I was arriving at my destination and I closed my eyes, taking a deep breath. I composed myself, trying to make myself look calm and composed.
I had arrived. I got out of the car, my head held high and a mask easily sliding into place. A smile on my mouth and a laugh in my throat. As well as an ache in my heart that I quickly smothered. I couldn't appear weak.
I wouldn't. 

Message to Readers

I don't think this is well written, definitely not one of my best pieces but it's been quite a while since I've written. I realized that if I didn't publish this I probably couldn't publish anything cause it wasn't well written or didn't flow well etc etc..
Feedback is welcome and greatly appreciated. let me know what you think alright :)

Peer Review

It is nice that the emotional situation could apply to a number of different situations, all of would be relatable to the reader.

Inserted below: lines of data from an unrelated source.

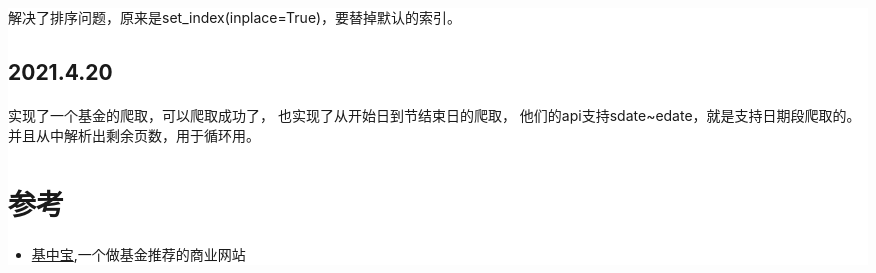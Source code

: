 解决了排序问题，原来是set_index(inplace=True)，要替掉默认的索引。

## 2021.4.20
实现了一个基金的爬取，可以爬取成功了，
也实现了从开始日到节结束日的爬取，
他们的api支持sdate~edate，就是支持日期段爬取的。
并且从中解析出剩余页数，用于循环用。

# 参考
- [基中宝](http://www.glpomelo.cn/index.html),一个做基金推荐的商业网站
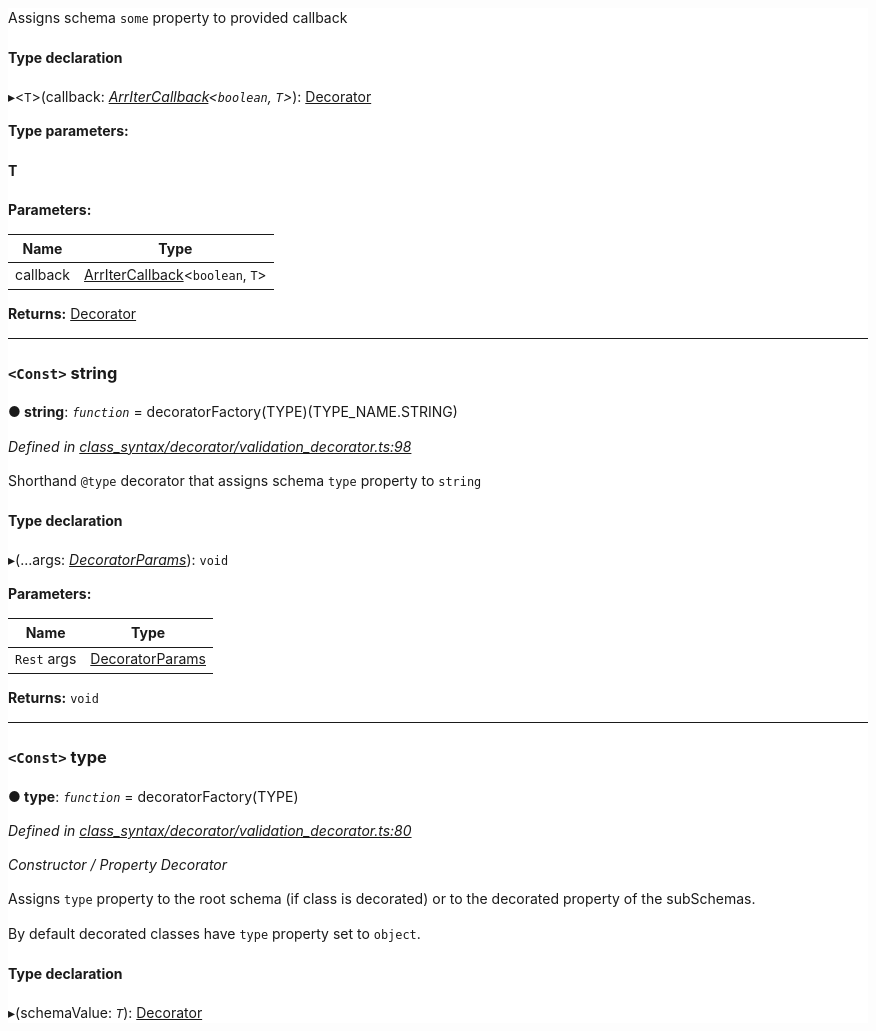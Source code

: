 Assigns schema `some` property to provided callback

#### Type declaration
▸<`T`>(callback: *[ArrIterCallback](#arritercallback)<`boolean`, `T`>*): [Decorator](#decorator)

**Type parameters:**

#### T 
**Parameters:**

| Name | Type |
| ------ | ------ |
| callback | [ArrIterCallback](#arritercallback)<`boolean`, `T`> |

**Returns:** [Decorator](#decorator)

___
<a id="string"></a>

### `<Const>` string

**● string**: *`function`* =  decoratorFactory(TYPE)(TYPE_NAME.STRING)

*Defined in [class_syntax/decorator/validation_decorator.ts:98](https://github.com/krnik/vjs-validator/blob/4b489fe/src/class_syntax/decorator/validation_decorator.ts#L98)*

Shorthand `@type` decorator that assigns schema `type` property to `string`

#### Type declaration
▸(...args: *[DecoratorParams](#decoratorparams)*): `void`

**Parameters:**

| Name | Type |
| ------ | ------ |
| `Rest` args | [DecoratorParams](#decoratorparams) |

**Returns:** `void`

___
<a id="type"></a>

### `<Const>` type

**● type**: *`function`* =  decoratorFactory<string>(TYPE)

*Defined in [class_syntax/decorator/validation_decorator.ts:80](https://github.com/krnik/vjs-validator/blob/4b489fe/src/class_syntax/decorator/validation_decorator.ts#L80)*

_Constructor / Property Decorator_

Assigns `type` property to the root schema (if class is decorated) or to the decorated property of the subSchemas.

By default decorated classes have `type` property set to `object`.

#### Type declaration
▸(schemaValue: *`T`*): [Decorator](#decorator)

However, I feel that the ending was fairly predictable, and if you're interested, have a twist of being much darker.

Clearly, there's potential to look at specifically what the situation the character is in, but I'm assuming you're looking to keep it as generic and applicable as possible. Maybe also include some details of the setting to add an element of pathetic fallacy to the emotions.

Reviewer Comments

In general, you have the structure of the whirlwind of thoughts that the character is having, but I feel that you really need to add some detailed physical description to accompany each emotion.

As you pointed out, it is a first draft, and there are a couple places that I've pointed out that I feel once gone over a second read through, could really help improve the overall flow of the piece.